INSTRUCTIONS FOR THE TASK - Within the data that follows, how many lines carry the string "This"? Give the number alone.

WORKING DATA -

□ □ □ □

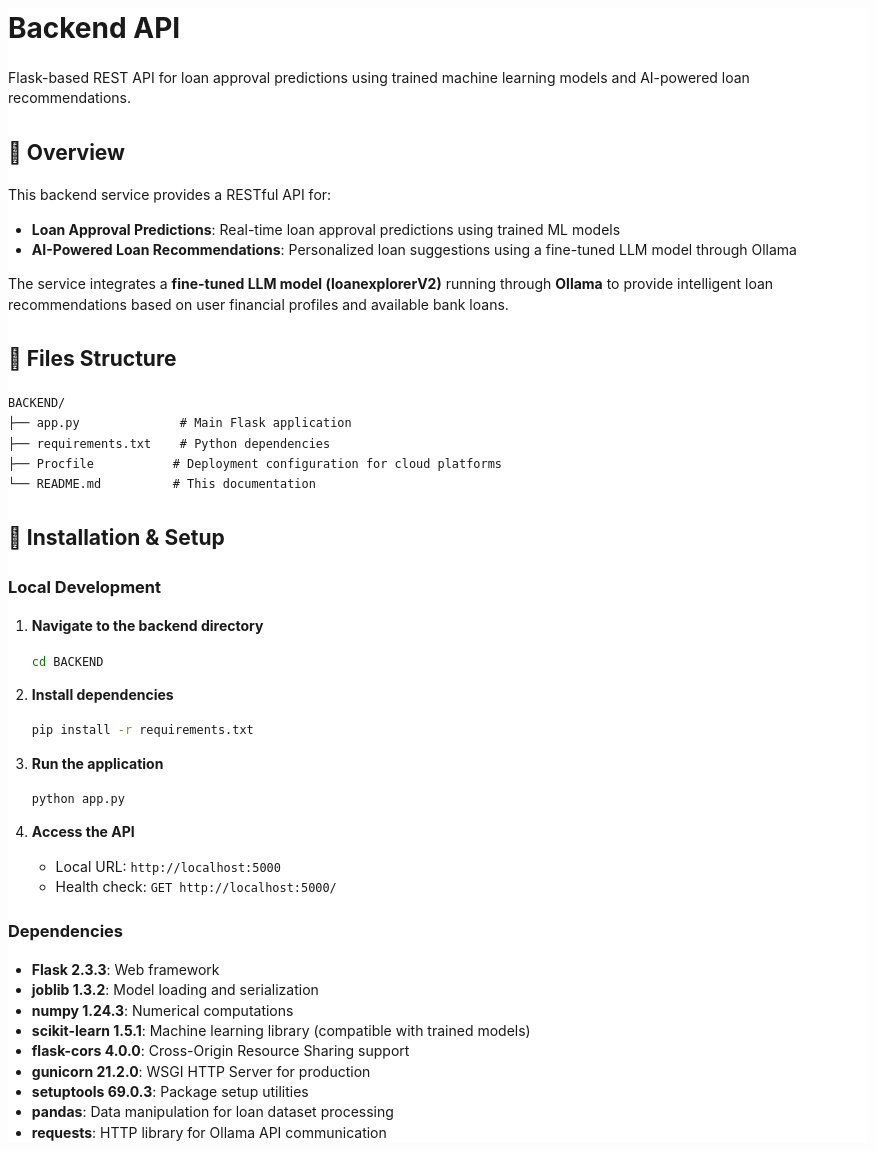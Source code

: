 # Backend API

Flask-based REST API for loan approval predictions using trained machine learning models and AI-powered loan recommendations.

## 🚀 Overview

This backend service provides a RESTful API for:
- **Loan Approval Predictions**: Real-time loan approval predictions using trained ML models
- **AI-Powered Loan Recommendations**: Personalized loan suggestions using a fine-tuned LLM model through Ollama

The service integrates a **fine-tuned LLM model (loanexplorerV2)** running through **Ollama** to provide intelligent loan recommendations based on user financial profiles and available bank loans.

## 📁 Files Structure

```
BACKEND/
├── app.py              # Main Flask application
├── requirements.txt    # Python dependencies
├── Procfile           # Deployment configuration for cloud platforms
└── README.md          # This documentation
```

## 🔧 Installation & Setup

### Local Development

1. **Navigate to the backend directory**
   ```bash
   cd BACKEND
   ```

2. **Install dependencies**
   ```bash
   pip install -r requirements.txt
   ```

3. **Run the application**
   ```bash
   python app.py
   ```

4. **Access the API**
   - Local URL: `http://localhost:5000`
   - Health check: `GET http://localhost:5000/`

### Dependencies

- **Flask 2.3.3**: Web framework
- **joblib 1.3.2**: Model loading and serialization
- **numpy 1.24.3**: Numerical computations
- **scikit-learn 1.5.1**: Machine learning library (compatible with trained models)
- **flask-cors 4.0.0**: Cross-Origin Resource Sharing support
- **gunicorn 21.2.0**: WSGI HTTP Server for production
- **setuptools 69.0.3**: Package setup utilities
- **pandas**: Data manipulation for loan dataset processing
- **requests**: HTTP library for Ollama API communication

□ □ □ □

SOLUTION - 2